November 4th, 2022

Using Your Body as a Coping Mechanism

I’ve talked about this before, but it bears repeating, your mental health and your physical health are connected. Turns out that because your brain is located inside your head, your mental well-being is directly related to your physical well-being. This can be a bit troublesome, as it makes it hard to know if physical/mental ailments are causes or symptoms of some other part of your body, but it also can be super helpful when you learn how to use your body as a healthy coping mechanism to soothe your mind. 

The nice thing about your body is it is with you wherever you go. Literally, can’t go anywhere without it. So using your body for coping is amazing because it is always with you. If you use music to cope, or talk to friends, or even go to therapy, all of those things are constrained to certain times and places. You always have your body, so using physical techniques to cope is an option everywhere, which is important when you’re in a space that limits the use of other coping skills. Your body also takes on a lot of your stress, and we know you physically hold onto years of trauma not only in your mind, but also in your body. Learning to use your body to cope in a healthy way also helps your body process some of the negative physical impact out, rather than storing it. 
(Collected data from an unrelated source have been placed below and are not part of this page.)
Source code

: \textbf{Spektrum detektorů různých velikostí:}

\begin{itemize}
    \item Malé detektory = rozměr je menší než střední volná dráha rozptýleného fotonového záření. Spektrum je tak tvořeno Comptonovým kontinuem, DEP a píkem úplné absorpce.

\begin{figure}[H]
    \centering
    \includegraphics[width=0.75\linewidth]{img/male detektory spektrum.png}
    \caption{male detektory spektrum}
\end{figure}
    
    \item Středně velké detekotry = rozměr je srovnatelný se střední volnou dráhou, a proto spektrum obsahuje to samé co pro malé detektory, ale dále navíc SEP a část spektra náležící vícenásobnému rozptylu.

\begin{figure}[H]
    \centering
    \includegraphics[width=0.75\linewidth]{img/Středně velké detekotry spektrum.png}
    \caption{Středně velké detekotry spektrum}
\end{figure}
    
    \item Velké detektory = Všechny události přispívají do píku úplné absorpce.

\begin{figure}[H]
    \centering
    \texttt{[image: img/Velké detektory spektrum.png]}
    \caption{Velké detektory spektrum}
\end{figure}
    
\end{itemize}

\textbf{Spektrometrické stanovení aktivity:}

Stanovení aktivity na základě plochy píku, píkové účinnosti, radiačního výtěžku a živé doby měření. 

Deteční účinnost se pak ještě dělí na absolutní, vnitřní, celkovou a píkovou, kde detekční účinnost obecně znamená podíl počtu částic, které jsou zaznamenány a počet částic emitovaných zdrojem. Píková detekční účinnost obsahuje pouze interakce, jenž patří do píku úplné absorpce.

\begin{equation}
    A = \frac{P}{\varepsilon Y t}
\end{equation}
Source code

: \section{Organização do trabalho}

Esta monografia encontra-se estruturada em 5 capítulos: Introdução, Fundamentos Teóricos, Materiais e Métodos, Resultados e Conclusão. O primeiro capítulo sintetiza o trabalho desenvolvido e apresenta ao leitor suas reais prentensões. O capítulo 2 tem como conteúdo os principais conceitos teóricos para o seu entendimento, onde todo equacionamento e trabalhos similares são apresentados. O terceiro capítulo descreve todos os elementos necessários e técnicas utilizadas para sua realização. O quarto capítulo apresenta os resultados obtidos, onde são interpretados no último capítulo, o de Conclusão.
So, how do we actually do that? Lots of ways! My favorite and most recommended is breathing techniques, because you can do them anywhere! I opened this post talking about how your body is always with you, but not all of these coping skills are activities you can or should do everywhere. Breathing techniques you can do anywhere. In the car, during an exam, at a family dinner, in bed next to your sleeping partner, doesn’t matter, can do them anywhere. They are incredibly effective and some can be very quick. My fave is what I call square breathing. Four seconds in, eight seconds out, do that four times. 4 in, 8 out, 4 times. Beautiful. Easy to remember, less than a minute total, and backed by solid research that shows utility for people across many different demographics. But there are a ton of breathing techniques! Google it, YouTube it, find one that works for you. Tie it in with some guided meditation and really relax. 

Second, no one is surprised if they know me, exercise! Let your body move! Exercise is great, I work with a ton of athletes who struggle when they are injured because for most of their lives they have been using exercise as stress relief without even knowing it. Exercise works so well for so many people, the key (just like with breathing techniques) is finding one that works for you. When I say exercise I don’t mean you need a gym membership, I mean elevated heart  rate for 20 minutes. Go for a walk, bike, watch 80s jazzercise, or go ham with some crossfit, literally whatever works for you. Regular exercise works to prevent stress build up, but exercise in the moment is also a great way for your body and brain to connect and process that stressor in real time. Having a bad argument? Go for a walk. And, cherry on top, research routinely shows that being out in nature is super stimulating and relieves stress for many of us, so bonus stress relief! I had a client once who did pushups in session when they would get stressed out. Awesome. Do pushups in a board meeting, do them in class, whatever, let’s normalize stress relief gang. 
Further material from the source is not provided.